There’s an important part to the Safelite Glass Corporation story that is often missed, however. Installing windshields is easy and inexpensive to measure. The windshield is either there, or it isn’t.

But many of us don’t stand in assembly lines making things. We’re a service-driven, knowledge-based economy, and this makes measuring performance difficult. The Productivity Commission tells us that non-routine cognitive work – the kind that is difficult to summarise in a metric – now represents over 40 percent of employment, compared to 27 percent forty years ago. Advances in AI will only accelerate this trend.

So does the remuneration of corporate Australia reflect this?

According to a recent article in The Australian Financial Review (AFR), 41 of the top 100 publicly listed companies in Australia track their Net Promotor Score (NPS), an indicator of customer loyalty, and of these companies, three-quarters tie remuneration to it. Unlike installing windshields though, customer loyalty is neither objective nor cheap and easy to measure. There are of course many reasons why executives are paid according to performance metrics (risk sharing, shareholder alignment, cost of variable vs. base pay, among other reasons), and NPS is only one of many feasible measures. But why are individual performance bonuses still so central to the way we reward so many people, even non-execs, at work?

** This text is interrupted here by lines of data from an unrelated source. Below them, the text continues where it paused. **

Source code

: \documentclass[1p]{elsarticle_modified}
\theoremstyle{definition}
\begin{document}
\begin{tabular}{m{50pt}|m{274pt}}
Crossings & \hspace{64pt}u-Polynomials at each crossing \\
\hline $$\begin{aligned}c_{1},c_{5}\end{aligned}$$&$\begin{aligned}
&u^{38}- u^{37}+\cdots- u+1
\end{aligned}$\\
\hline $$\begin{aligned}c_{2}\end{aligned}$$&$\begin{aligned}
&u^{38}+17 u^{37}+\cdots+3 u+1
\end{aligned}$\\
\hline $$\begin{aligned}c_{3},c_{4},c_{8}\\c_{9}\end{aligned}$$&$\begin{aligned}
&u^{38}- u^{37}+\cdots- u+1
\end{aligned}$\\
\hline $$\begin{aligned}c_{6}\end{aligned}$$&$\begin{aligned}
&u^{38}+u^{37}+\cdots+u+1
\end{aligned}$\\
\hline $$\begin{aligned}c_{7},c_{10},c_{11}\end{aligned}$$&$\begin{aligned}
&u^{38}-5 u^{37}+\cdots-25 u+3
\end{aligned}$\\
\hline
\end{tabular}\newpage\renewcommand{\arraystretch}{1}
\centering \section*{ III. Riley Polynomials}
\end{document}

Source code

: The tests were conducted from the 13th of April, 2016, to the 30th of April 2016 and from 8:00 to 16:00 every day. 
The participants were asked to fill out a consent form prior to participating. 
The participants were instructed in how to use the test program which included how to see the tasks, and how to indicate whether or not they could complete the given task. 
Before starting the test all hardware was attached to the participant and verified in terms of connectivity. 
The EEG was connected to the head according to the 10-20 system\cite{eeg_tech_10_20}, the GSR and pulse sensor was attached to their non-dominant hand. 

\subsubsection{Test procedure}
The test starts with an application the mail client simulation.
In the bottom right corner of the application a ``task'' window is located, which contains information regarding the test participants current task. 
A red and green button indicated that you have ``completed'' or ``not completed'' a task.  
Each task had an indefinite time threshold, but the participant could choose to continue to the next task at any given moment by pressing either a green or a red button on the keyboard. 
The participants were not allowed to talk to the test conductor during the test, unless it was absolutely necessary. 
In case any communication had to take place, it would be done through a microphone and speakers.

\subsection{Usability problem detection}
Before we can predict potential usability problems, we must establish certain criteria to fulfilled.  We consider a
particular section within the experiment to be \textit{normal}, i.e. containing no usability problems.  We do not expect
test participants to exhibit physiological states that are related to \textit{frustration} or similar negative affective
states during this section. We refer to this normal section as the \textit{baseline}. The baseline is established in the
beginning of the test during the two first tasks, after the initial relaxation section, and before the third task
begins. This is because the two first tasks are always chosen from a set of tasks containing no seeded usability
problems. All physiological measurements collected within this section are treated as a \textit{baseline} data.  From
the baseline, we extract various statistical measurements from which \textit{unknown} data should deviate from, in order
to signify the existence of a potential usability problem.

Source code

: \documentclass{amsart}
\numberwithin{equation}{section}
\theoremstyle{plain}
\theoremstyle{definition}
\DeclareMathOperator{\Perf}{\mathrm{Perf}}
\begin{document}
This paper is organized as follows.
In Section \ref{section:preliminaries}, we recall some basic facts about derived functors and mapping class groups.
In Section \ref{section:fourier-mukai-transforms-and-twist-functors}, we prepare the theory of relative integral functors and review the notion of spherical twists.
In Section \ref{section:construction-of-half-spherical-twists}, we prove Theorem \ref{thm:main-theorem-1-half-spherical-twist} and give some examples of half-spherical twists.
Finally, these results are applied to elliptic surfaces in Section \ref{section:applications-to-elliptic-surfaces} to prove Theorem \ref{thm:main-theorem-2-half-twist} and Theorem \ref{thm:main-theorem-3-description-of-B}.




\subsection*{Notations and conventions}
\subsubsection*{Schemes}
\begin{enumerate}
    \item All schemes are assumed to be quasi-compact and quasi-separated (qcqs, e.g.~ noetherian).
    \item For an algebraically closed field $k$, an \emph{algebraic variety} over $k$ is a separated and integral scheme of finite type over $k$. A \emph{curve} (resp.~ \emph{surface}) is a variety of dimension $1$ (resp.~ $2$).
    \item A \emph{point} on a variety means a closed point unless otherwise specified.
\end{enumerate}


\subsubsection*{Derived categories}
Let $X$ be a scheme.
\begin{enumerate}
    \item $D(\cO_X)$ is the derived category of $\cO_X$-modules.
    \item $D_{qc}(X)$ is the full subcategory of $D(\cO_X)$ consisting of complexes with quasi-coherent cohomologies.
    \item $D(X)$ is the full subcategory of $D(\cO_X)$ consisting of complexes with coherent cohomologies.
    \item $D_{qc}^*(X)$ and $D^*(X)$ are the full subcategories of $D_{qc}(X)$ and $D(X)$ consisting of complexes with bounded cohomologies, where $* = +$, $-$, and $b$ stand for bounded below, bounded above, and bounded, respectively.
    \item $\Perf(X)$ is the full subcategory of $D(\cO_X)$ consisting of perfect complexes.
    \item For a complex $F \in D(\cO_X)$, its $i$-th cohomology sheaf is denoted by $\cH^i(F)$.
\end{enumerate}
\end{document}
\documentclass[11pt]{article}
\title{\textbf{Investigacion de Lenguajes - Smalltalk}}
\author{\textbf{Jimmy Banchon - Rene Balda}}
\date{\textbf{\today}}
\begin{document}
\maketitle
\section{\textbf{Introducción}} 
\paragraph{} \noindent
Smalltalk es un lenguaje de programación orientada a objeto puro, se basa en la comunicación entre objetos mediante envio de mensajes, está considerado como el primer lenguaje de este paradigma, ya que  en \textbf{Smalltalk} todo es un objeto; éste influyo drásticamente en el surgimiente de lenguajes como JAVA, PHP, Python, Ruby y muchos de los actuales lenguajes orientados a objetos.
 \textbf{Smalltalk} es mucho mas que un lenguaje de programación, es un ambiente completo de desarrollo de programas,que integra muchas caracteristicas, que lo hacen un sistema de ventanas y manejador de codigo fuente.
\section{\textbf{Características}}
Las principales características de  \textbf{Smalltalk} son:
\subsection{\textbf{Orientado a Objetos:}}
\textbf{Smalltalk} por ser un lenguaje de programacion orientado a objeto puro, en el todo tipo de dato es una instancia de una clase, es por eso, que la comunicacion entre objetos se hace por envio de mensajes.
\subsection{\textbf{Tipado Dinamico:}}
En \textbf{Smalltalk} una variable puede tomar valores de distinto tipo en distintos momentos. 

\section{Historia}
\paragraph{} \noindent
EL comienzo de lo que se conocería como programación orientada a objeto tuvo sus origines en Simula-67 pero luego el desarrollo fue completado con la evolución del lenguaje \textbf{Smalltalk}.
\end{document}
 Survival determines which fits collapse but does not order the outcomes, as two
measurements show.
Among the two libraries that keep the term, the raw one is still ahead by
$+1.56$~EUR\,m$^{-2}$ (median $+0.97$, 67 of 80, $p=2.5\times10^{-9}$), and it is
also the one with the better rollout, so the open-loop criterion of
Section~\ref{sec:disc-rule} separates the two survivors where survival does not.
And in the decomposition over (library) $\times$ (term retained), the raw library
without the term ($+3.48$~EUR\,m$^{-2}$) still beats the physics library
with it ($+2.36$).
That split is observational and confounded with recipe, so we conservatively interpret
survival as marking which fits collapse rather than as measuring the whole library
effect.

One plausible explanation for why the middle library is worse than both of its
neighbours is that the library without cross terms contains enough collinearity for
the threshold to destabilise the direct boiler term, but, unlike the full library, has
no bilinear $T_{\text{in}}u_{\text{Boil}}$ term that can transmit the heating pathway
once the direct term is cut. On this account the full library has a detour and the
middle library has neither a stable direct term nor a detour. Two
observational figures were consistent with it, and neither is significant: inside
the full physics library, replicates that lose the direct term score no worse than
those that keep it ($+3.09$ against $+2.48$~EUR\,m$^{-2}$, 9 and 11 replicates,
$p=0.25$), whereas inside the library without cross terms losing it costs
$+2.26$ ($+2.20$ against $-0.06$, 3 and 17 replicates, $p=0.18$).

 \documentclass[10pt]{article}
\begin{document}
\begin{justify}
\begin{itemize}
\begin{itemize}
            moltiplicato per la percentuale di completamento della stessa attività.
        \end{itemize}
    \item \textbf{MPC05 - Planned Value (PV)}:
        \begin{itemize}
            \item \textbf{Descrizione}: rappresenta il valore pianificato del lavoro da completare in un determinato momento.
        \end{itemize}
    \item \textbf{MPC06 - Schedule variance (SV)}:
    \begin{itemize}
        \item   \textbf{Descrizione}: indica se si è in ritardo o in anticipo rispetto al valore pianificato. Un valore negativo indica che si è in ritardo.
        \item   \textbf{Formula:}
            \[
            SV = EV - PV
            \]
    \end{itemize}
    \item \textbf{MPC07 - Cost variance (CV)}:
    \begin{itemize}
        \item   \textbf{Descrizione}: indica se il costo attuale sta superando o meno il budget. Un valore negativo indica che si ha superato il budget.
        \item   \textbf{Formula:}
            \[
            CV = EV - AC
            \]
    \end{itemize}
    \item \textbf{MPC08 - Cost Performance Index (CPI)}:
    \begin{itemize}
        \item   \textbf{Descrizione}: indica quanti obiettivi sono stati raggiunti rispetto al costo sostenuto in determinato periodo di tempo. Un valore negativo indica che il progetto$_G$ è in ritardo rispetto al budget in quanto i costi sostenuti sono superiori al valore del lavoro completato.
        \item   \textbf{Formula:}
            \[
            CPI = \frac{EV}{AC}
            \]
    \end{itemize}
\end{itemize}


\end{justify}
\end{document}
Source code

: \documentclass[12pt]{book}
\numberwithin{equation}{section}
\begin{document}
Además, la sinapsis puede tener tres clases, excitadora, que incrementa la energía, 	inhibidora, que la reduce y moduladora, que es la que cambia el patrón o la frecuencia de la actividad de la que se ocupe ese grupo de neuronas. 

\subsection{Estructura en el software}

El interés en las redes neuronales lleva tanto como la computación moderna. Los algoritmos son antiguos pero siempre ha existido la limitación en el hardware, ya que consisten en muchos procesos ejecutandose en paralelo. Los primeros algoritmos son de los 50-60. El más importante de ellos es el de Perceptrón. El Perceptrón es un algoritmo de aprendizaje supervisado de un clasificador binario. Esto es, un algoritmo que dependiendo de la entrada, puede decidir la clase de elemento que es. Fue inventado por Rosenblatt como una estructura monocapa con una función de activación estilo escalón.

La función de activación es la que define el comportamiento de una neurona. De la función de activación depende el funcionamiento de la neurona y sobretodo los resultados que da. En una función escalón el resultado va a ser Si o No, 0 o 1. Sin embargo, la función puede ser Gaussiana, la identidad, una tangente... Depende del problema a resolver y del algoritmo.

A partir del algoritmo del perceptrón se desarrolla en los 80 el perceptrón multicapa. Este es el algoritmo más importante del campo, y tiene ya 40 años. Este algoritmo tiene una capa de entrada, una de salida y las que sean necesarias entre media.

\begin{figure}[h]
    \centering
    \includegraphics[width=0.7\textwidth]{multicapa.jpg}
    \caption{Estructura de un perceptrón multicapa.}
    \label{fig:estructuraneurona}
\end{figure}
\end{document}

Let’s return for a moment to the original questions: Are you pondering your performance metrics in the shower or when answering emails late at night? My guess is no. Do they fairly reflect your value? I can definitely hear the women of corporate Australia say “no”. (But, that’s a topic for another article). And, do you really look forward to the process of assigning bonuses to your team? 

Are you pondering your performance metrics in the shower or when answering emails late at night?

You might be one of the 12 million people who’s seen the Ted Talk by psychologist Dan Pink on what motivates people. He says that ‘one of the most robust findings in social science’ is that ‘contingent motivators’ (if you do this, then you get that) don’t work when the task isn’t simple.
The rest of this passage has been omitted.